WJ: When you got a chance to look inside their little apartments...

DW: Oh gosh, I got to go in a few of them, and they're always...

WJ: They weren't given anything like this table. All they had was furniture they built out of crates, the things that were brought in the camp, they were little bit, picked up loose lumber, but they had to build their own furniture. They didn't have a chair unless they built it.

DW: Yeah, and you know, I don't know, and I don't remember now whether Dad's report ever said, they never gave them furniture? Did they have mattresses? What happened? Somebody had to provide this.

WJ: I think they did get a mattress, but they didn't get any bed. If they had something that held it up off the floor, they built it themselves.

DW: But they were more of a futon on the floor society.

JJ: I read... again, this is not memory, but reading somewhere, they had a shop -- they were very involved in building, actually, the barracks themselves.

DW: Well, yeah, they had to do that.

WJ: The first crew the government had to --

JJ: They hired laborers for that also, but they had a shop, and I think the government provided the materials. But they were very gifted in this, a lot of them, in their carpentry skills. So we helped provide them the means to build their own...

DW: I started saying, I remember when they had the shops, the woodworking shops, yeah, that were built in the camp.

WJ: What I remember, part of this, we should have furnished 'em a better grade of lumber to build with. Because a lot of times they had to just pick up scraps from the barrack construction, you know, the sawed-off ends. They didn't waste anything, they would pick those up, and they'd make a little shelf or something. We should have given them...

DW: We could have done a lot more.

WJ: ...little better lumber. We were raising lumber, we were cutting trees down every day.

DW: They cut trees off of, yeah... well, part of that was farmland, but yeah, they cut trees off of that for the camp.

WJ: The camp was ten thousand acres.

DW: I know, but I mean...

WJ: We had a big belt of woods around there.

DW: Well, and then after they started letting the Japanese got out there, they had wood crews... well, actually, before they let 'em out, 'cause it was in the camp, they could go cut wood for their stoves to use. We used coal.

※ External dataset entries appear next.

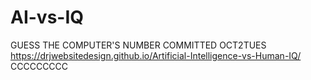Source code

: # AI-vs-IQ
GUESS THE COMPUTER'S NUMBER
COMMITTED OCT2TUES
https://drjwebsitedesign.github.io/Artificial-Intelligence-vs-Human-IQ/ 
CCCCCCCCC
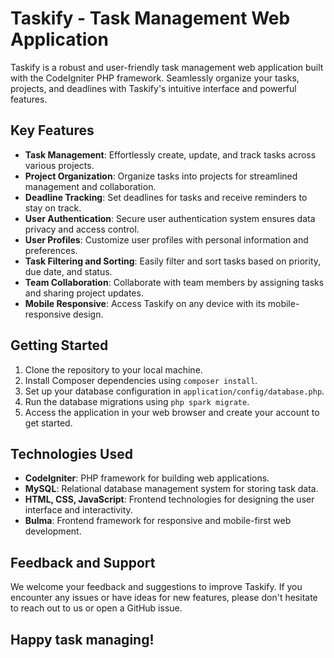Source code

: 
# Taskify - Task Management Web Application

Taskify is a robust and user-friendly task management web application built with the CodeIgniter PHP framework. Seamlessly organize your tasks, projects, and deadlines with Taskify's intuitive interface and powerful features.

## Key Features

- **Task Management**: Effortlessly create, update, and track tasks across various projects.
- **Project Organization**: Organize tasks into projects for streamlined management and collaboration.
- **Deadline Tracking**: Set deadlines for tasks and receive reminders to stay on track.
- **User Authentication**: Secure user authentication system ensures data privacy and access control.
- **User Profiles**: Customize user profiles with personal information and preferences.
- **Task Filtering and Sorting**: Easily filter and sort tasks based on priority, due date, and status.
- **Team Collaboration**: Collaborate with team members by assigning tasks and sharing project updates.
- **Mobile Responsive**: Access Taskify on any device with its mobile-responsive design.

## Getting Started

1. Clone the repository to your local machine.
2. Install Composer dependencies using `composer install`.
3. Set up your database configuration in `application/config/database.php`.
4. Run the database migrations using `php spark migrate`.
5. Access the application in your web browser and create your account to get started.

## Technologies Used

- **CodeIgniter**: PHP framework for building web applications.
- **MySQL**: Relational database management system for storing task data.
- **HTML, CSS, JavaScript**: Frontend technologies for designing the user interface and interactivity.
- **Bulma**: Frontend framework for responsive and mobile-first web development.

## Feedback and Support

We welcome your feedback and suggestions to improve Taskify. If you encounter any issues or have ideas for new features, please don't hesitate to reach out to us or open a GitHub issue.

Happy task managing!
---
<!-- # CodeIgniter 4 Application Starter

## What is CodeIgniter?

CodeIgniter is a PHP full-stack web framework that is light, fast, flexible and secure.
More information can be found at the [official site](https://codeigniter.com).

This repository holds a composer-installable app starter.
It has been built from the
[development repository](https://github.com/codeigniter4/CodeIgniter4).

More information about the plans for version 4 can be found in [CodeIgniter 4](https://forum.codeigniter.com/forumdisplay.php?fid=28) on the forums.

The user guide corresponding to the latest version of the framework can be found
[here](https://codeigniter4.github.io/userguide/).

## Installation & updates

`composer create-project codeigniter4/appstarter` then `composer update` whenever
there is a new release of the framework.

When updating, check the release notes to see if there are any changes you might need to apply
to your `app` folder. The affected files can be copied or merged from
`vendor/codeigniter4/framework/app`.

## Setup

Copy `env` to `.env` and tailor for your app, specifically the baseURL
and any database settings.

## Important Change with index.php

`index.php` is no longer in the root of the project! It has been moved inside the *public* folder,
for better security and separation of components.

This means that you should configure your web server to "point" to your project's *public* folder, and
not to the project root. A better practice would be to configure a virtual host to point there. A poor practice would be to point your web server to the project root and expect to enter *public/...*, as the rest of your logic and the
framework are exposed.

**Please** read the user guide for a better explanation of how CI4 works!

## Repository Management

We use GitHub issues, in our main repository, to track **BUGS** and to track approved **DEVELOPMENT** work packages.
We use our [forum](http://forum.codeigniter.com) to provide SUPPORT and to discuss
FEATURE REQUESTS.

This repository is a "distribution" one, built by our release preparation script.
Problems with it can be raised on our forum, or as issues in the main repository.

## Server Requirements

PHP version 7.4 or higher is required, with the following extensions installed:

- [intl](http://php.net/manual/en/intl.requirements.php)
- [mbstring](http://php.net/manual/en/mbstring.installation.php)

Additionally, make sure that the following extensions are enabled in your PHP:

- json (enabled by default - don't turn it off)
- [mysqlnd](http://php.net/manual/en/mysqlnd.install.php) if you plan to use MySQL
- [libcurl](http://php.net/manual/en/curl.requirements.php) if you plan to use the HTTP\CURLRequest library -->
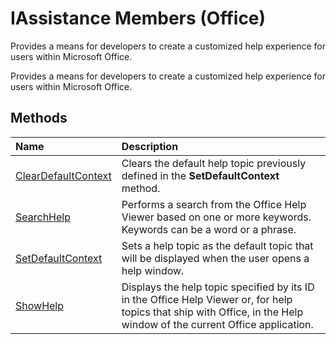 
# IAssistance Members (Office)
Provides a means for developers to create a customized help experience for users within Microsoft Office.

Provides a means for developers to create a customized help experience for users within Microsoft Office.


## Methods



|**Name**|**Description**|
|:-----|:-----|
|[ClearDefaultContext](ebdc0b7e-f459-6d4d-af45-0e5625b2448e.md)|Clears the default help topic previously defined in the  **SetDefaultContext** method.|
|[SearchHelp](807128e9-5125-1650-d53f-cbd50d3e318a.md)|Performs a search from the Office Help Viewer based on one or more keywords. Keywords can be a word or a phrase.|
|[SetDefaultContext](3eea8f7a-12a3-aca4-f963-28c5c4e63c96.md)|Sets a help topic as the default topic that will be displayed when the user opens a help window.|
|[ShowHelp](18b46084-114b-69a7-f108-07e4a455e024.md)|Displays the help topic specified by its ID in the Office Help Viewer or, for help topics that ship with Office, in the Help window of the current Office application.|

WJ: They supposedly had to.

DW: Oh, work projects.

WJ: They didn't know anything about cutting down trees, or cutting firewood or splitting wood. They were just not accustomed to anything, they weren't very efficient in doing it, and paid 'em the same pay per hour as a buck private in the army got. They weren't too interested in working too hard. So he said it would have simpler to just burn coal everywhere, forgot the wood project.